What is required – Below are some records. Return exactly the lines from the one containing "t' & \Gamma |- t'" through the one containing "<-- (\lambda(x:\iota).x)~t$ &", both included, and only those.
*** Opening of Information supplied ***
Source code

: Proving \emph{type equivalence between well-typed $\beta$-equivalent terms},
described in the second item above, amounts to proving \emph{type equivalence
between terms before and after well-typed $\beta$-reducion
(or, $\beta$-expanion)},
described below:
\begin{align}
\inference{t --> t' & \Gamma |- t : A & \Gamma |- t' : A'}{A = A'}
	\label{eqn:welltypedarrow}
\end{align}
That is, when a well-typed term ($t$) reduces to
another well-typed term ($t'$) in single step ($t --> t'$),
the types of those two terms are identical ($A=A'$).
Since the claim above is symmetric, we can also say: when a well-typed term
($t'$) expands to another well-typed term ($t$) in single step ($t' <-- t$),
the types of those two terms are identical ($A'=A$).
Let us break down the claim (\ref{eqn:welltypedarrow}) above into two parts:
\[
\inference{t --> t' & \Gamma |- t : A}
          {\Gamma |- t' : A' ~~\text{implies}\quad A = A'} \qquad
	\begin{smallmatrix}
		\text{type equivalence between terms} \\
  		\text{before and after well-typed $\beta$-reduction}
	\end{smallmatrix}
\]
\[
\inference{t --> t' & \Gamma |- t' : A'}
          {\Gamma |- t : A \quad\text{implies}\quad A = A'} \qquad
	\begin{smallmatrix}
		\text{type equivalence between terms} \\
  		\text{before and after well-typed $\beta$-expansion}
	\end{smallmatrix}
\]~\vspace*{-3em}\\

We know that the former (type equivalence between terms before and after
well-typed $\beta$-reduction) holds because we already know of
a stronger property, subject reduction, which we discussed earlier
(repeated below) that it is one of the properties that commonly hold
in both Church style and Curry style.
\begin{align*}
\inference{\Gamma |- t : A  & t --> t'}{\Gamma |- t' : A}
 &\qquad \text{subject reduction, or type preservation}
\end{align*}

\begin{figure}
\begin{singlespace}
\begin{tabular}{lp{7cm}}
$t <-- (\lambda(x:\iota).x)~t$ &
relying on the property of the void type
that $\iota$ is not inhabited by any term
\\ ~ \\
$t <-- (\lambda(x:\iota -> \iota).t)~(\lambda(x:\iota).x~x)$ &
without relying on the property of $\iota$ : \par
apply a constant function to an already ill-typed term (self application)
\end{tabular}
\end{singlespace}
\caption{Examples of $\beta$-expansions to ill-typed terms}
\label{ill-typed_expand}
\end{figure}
*** Close of Information supplied ***
Result of the exercise –
\inference{t --> t' & \Gamma |- t' : A'}
          {\Gamma |- t : A \quad\text{implies}\quad A = A'} \qquad
	\begin{smallmatrix}
		\text{type equivalence between terms} \\
  		\text{before and after well-typed $\beta$-expansion}
	\end{smallmatrix}
\]~\vspace*{-3em}\\

We know that the former (type equivalence between terms before and after
well-typed $\beta$-reduction) holds because we already know of
a stronger property, subject reduction, which we discussed earlier
(repeated below) that it is one of the properties that commonly hold
in both Church style and Curry style.
\begin{align*}
\inference{\Gamma |- t : A  & t --> t'}{\Gamma |- t' : A}
 &\qquad \text{subject reduction, or type preservation}
\end{align*}

\begin{figure}
\begin{singlespace}
\begin{tabular}{lp{7cm}}
$t <-- (\lambda(x:\iota).x)~t$ &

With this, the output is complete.